• _Records drawn from a dataset_:
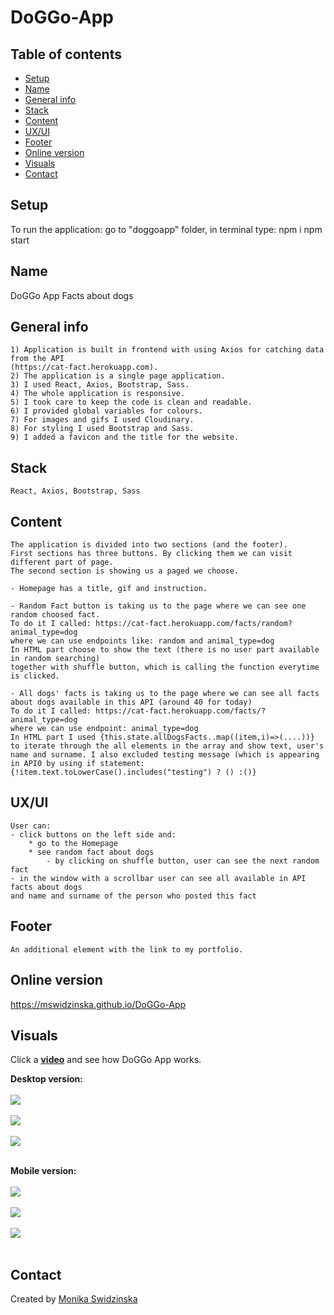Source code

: # DoGGo-App
## Table of contents
* [Setup](#setup)
* [Name](#name)
* [General info](#general-info)
* [Stack](#stack)
* [Content](#content)
* [UX/UI](#uxui)
* [Footer](#footer)
* [Online version](#online-version)
* [Visuals](#visuals)
* [Contact](#contact)

## Setup
To run the application: go to "doggoapp" folder, 
in terminal type:
npm i
npm start

## Name
DoGGo App
Facts about dogs

## General info
    1) Application is built in frontend with using Axios for catching data from the API 
    (https://cat-fact.herokuapp.com).
    2) The application is a single page application.
    3) I used React, Axios, Bootstrap, Sass.
    4) The whole application is responsive.
    5) I took care to keep the code is clean and readable.
    6) I provided global variables for colours.
    7) For images and gifs I used Cloudinary.
    8) For styling I used Bootstrap and Sass.
    9) I added a favicon and the title for the website.
   
## Stack
    React, Axios, Bootstrap, Sass

## Content    
    The application is divided into two sections (and the footer).
    First sections has three buttons. By clicking them we can visit different part of page.
    The second section is showing us a paged we choose.

    - Homepage has a title, gif and instruction.

    - Random Fact button is taking us to the page where we can see one random choosed fact.
    To do it I called: https://cat-fact.herokuapp.com/facts/random?animal_type=dog 
    where we can use endpoints like: random and animal_type=dog
    In HTML part choose to show the text (there is no user part available in random searching)
    together with shuffle button, which is calling the function everytime is clicked.
    
    - All dogs' facts is taking us to the page where we can see all facts about dogs available in this API (around 40 for today)
    To do it I called: https://cat-fact.herokuapp.com/facts/?animal_type=dog
    where we can use endpoint: animal_type=dog
    In HTML part I used {this.state.allDogsFacts..map((item,i)=>(....))} to iterate through the all elements in the array and show text, user's name and surname. I also excluded testing message (which is appearing in API0 by using if statement: {!item.text.toLowerCase().includes("testing") ? () :()}

## UX/UI
    User can:
    - click buttons on the left side and:
        * go to the Homepage 
        * see random fact about dogs
            - by clicking on shuffle button, user can see the next random fact
    - in the window with a scrollbar user can see all available in API facts about dogs
    and name and surname of the person who posted this fact
        
## Footer
    An additional element with the link to my portfolio.

## Online version 
<a href="https://mswidzinska.github.io/DoGGo-App">https://mswidzinska.github.io/DoGGo-App</a>

## Visuals
Click a <a href="https://youtu.be/NLCn2qtxro0"><b>video</b></a> and see how DoGGo App works.

<b>Desktop version:</b>
<br><br>
<img src="https://res.cloudinary.com/mokaweb/image/upload/v1604489652/DoGGoApp/1-DoGGo-App.png" />
<br><br>
<img src="https://res.cloudinary.com/mokaweb/image/upload/v1604489652/DoGGoApp/2-DoGGo-App.png" />
<br><br>
<img src="https://res.cloudinary.com/mokaweb/image/upload/v1604489655/DoGGoApp/3-DoGGo-App.png" />
<br><br>

<b>Mobile version:</b>
<br><br>
<img src="https://res.cloudinary.com/mokaweb/image/upload/v1604489650/DoGGoApp/1-mob-DoGGo-App.png" />
<br><br>
<img src="https://res.cloudinary.com/mokaweb/image/upload/v1604489650/DoGGoApp/2-mob-DoGGo-App.png" />
<br><br>
<img src="https://res.cloudinary.com/mokaweb/image/upload/v1604489649/DoGGoApp/3-mob-DoGGo-App.png" />
<br><br>

## Contact
Created by <a href="https://monikaswidzinska.netlify.app">Monika Swidzinska</a>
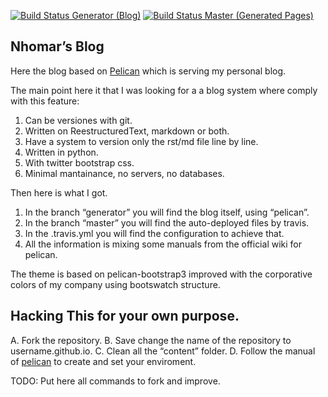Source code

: [![Build Status Generator (Blog)](https://travis-ci.org/nhomar/nhomar.github.io.svg?branch=generator)](https://travis-ci.org/nhomar/nhomar.github.io)
[![Build Status Master (Generated Pages)](https://travis-ci.org/nhomar/nhomar.github.io.svg?branch=master)](https://travis-ci.org/nhomar/nhomar.github.io)

Nhomar’s Blog
---

Here the blog based on [Pelican](http://getpelican.com) which is serving my personal blog.

The main point here it that I was looking for a a blog system where comply with this feature:

1. Can be versiones with git.
2. Written on ReestructuredText, markdown or both.
3. Have a system to version only the rst/md file line by line.
4. Written in python.
5. With twitter bootstrap css.
6. Minimal mantainance, no servers, no databases.

Then here is what I got.

1. In the branch “generator” you will find the blog itself, using “pelican”.
2. In the branch “master” you will find the auto-deployed files by travis.
3. In the .travis.yml you will find the configuration to achieve that.
4. All the information is mixing some manuals from the official wiki for pelican.

The theme is based on pelican-bootstrap3 improved with the corporative colors
of my company using bootswatch structure.

Hacking This for your own purpose.
---

A. Fork the repository.
B. Save change the name of the repository to username.github.io.
C. Clean all the “content” folder.
D. Follow the manual of [pelican](https://docs.getpelican.com) to create and set your enviroment.

TODO: Put here all commands to fork and improve.
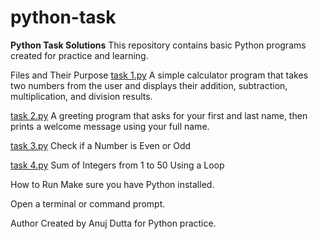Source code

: # python-task
**Python Task Solutions**
This repository contains basic Python programs created for practice and learning.

Files and Their Purpose
<ins>task 1.py</ins>
A simple calculator program that takes two numbers from the user and displays their addition, subtraction, multiplication, and division results.

<ins>task 2.py</ins>
A greeting program that asks for your first and last name, then prints a welcome message using your full name.

<ins>task 3.py</ins>
Check if a Number is Even or Odd

<ins>task 4.py</ins>
Sum of Integers from 1 to 50 Using a Loop

How to Run
Make sure you have Python installed.

Open a terminal or command prompt.


Author
Created by Anuj Dutta for Python practice.
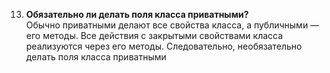 013. **Обязательно ли делать поля класса приватными?**  
Обычно приватными делают все свойства класса, а публичными — его методы. 
Все действия с закрытыми свойствами класса реализуются через его методы. Следовательно, необязательно делать поля класса приватными

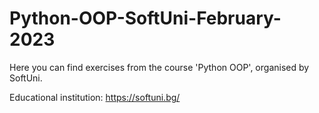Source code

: # Python-OOP-SoftUni-February-2023
Here you can find exercises from the course 'Python OOP', organised by SoftUni.

Educational institution: https://softuni.bg/
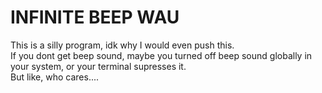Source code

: # INFINITE BEEP WAU

This is a silly program, idk why I would even push this. <br>
If you dont get beep sound, maybe you turned off beep sound globally in your system, or your terminal supresses it. <br>
But like, who cares....

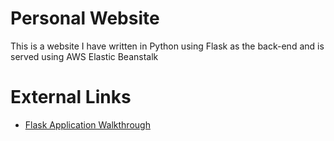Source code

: # Personal Website

This is a website I have written in Python using Flask as the back-end and is served using AWS Elastic Beanstalk

# External Links

- [Flask Application Walkthrough](https://www.youtube.com/playlist?list=PL-osiE80TeTs4UjLw5MM6OjgkjFeUxCYH)

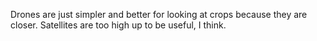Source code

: Drones are just simpler and better for looking at crops because they are closer. Satellites are too high up to be useful, I think.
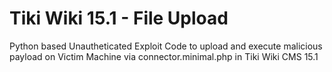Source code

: # Tiki Wiki 15.1 - File Upload
Python based Unautheticated Exploit Code to upload and execute malicious payload on Victim Machine via connector.minimal.php in Tiki Wiki CMS 15.1
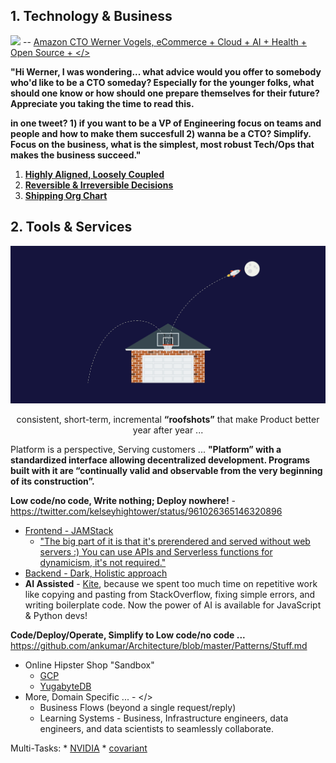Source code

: ## 1. Technology & Business

![](https://github.com/ankumar/Architecture/blob/master/images/Werner.png)
-- [Amazon CTO Werner Vogels, eCommerce + Cloud + AI + Health + Open Source + </>](https://queue.acm.org/detail.cfm?id=1142065)

**"Hi Werner, I was wondering... what advice would you offer to somebody who'd like to be a CTO someday? Especially for the younger folks, what should one know or how should one prepare themselves for their future? Appreciate you taking the time to read this.**

**in one tweet? 1) if you want to be a VP of Engineering focus on teams and people and how to make them succesfull 2) wanna be a CTO? Simplify.  Focus on the business, what is the simplest, most robust Tech/Ops that makes the business succeed."**

1. [**Highly Aligned, Loosely Coupled**](https://jobs.netflix.com/culture)
2. [**Reversible & Irreversible Decisions**](https://ruthmalan.com/Journal/2019/201902OReillySAConPresentationPartI.htm)
3. [**Shipping Org Chart**](https://lightstep.com/blog/the-only-good-reason-to-adopt-microservices/)
## 2. Tools & Services

![](https://github.com/ankumar/Architecture/blob/master/images/roofshots.png)
<p align="center"> consistent, short-term, incremental <b>“roofshots”</b> that make Product better year after year ... </p>

Platform is a perspective, Serving customers ... **"Platform” with a standardized interface allowing decentralized development. Programs built with it are “continually valid and observable from the very beginning of its construction”.**

**Low code/no code, Write nothing; Deploy nowhere!** - https://twitter.com/kelseyhightower/status/961026365146320896
  * [Frontend - JAMStack](https://snipcart.com/blog/jamstack)
    * ["The big part of it is that it's prerendered and served without web servers :) You can use APIs and Serverless functions for dynamicism, it's not required."](https://codepen.io/sdras/full/NWqNBzV) 
  * [Backend - Dark, Holistic approach](https://medium.com/darklang/the-design-of-dark-59f5d38e52d2)
  * **AI Assisted** - [Kite](https://www.kite.com/), because we spent too much time on repetitive work like copying and pasting from StackOverflow, fixing simple errors, and writing boilerplate code. Now the power of AI is available for JavaScript & Python devs!
 
**Code/Deploy/Operate, Simplify to Low code/no code ...** https://github.com/ankumar/Architecture/blob/master/Patterns/Stuff.md
   * Online Hipster Shop "Sandbox"
      * [GCP](https://github.com/GoogleCloudPlatform/microservices-demo)
      * [YugabyteDB](https://blog.yugabyte.com/cloud-native-meets-distributed-sql-bringing-microservices-kubernetes-istio-yugabytedb-together-with-hipster-shop-demo/)
   * More, Domain Specific ... - </>
      * Business Flows (beyond a single request/reply)
      * Learning Systems - Business, Infrastructure engineers, data engineers, and data scientists to seamlessly collaborate. 
   
   Multi-Tasks:
      * [NVIDIA](https://www.youtube.com/watch?v=3mkRyBkS5zE)
      * [covariant](https://covariant.ai/solutions)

• _WORK TO BE COMPLETED_: Print an exact copy of the lines above, from the one containing "5. With twitter bootstrap css." through the one containing "Обычно приватными делают", and leave out the pictures.

• _OUTPUT FOR THIS EXERCISE_:
5. With twitter bootstrap css.
6. Minimal mantainance, no servers, no databases.

Then here is what I got.

1. In the branch “generator” you will find the blog itself, using “pelican”.
2. In the branch “master” you will find the auto-deployed files by travis.
3. In the .travis.yml you will find the configuration to achieve that.
4. All the information is mixing some manuals from the official wiki for pelican.

The theme is based on pelican-bootstrap3 improved with the corporative colors
of my company using bootswatch structure.

Hacking This for your own purpose.
---

A. Fork the repository.
B. Save change the name of the repository to username.github.io.
C. Clean all the “content” folder.
D. Follow the manual of [pelican](https://docs.getpelican.com) to create and set your enviroment.

TODO: Put here all commands to fork and improve.
Source code

: # python-task
**Python Task Solutions**
This repository contains basic Python programs created for practice and learning.

Files and Their Purpose
<ins>task 1.py</ins>
A simple calculator program that takes two numbers from the user and displays their addition, subtraction, multiplication, and division results.

<ins>task 2.py</ins>
A greeting program that asks for your first and last name, then prints a welcome message using your full name.

<ins>task 3.py</ins>
Check if a Number is Even or Odd

<ins>task 4.py</ins>
Sum of Integers from 1 to 50 Using a Loop

How to Run
Make sure you have Python installed.

Open a terminal or command prompt.


Author
Created by Anuj Dutta for Python practice.
 013. **Обязательно ли делать поля класса приватными?**  
Обычно приватными делают все свойства класса, а публичными — его методы. 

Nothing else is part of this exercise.